# YOUR TASK:
Out of all the lines below, count those with the word "class". Give the number only.

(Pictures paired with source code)
________________
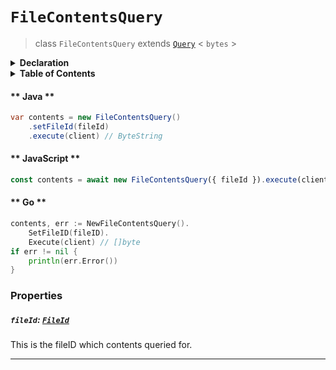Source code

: # `FileContentsQuery`

> class `FileContentsQuery` extends [`Query`](reference/core/Query.md) < `bytes` >

<details>
<summary><b>Declaration</b></summary>

```typescript
class FileContentsQuery extends Query<bytes> {
    /* property */ fileId?: FileId;
}
```

</details>

<details>
<summary><b>Table of Contents</b></summary>

## Support

| Item | Java | JavaScript | Go
| - | - | - | - |
| [`fileId`](#fileid-fileid) | ✅ | ✅ | ✅

</details>

<!-- tabs:start -->

#### ** Java **

```java
var contents = new FileContentsQuery()
    .setFileId(fileId)
    .execute(client) // ByteString
```

#### ** JavaScript **

```javascript
const contents = await new FileContentsQuery({ fileId }).execute(client); // Uint8Array
```

#### ** Go **

```go
contents, err := NewFileContentsQuery().
    SetFileID(fileID).
    Execute(client) // []byte
if err != nil {
    println(err.Error())
}
```

<!-- tabs:end -->

### Properties

##### `fileId`: [`FileId`](reference/file/FileId.md)

This is the fileID which contents queried for.

---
________________
# ANSWER SECTION:
2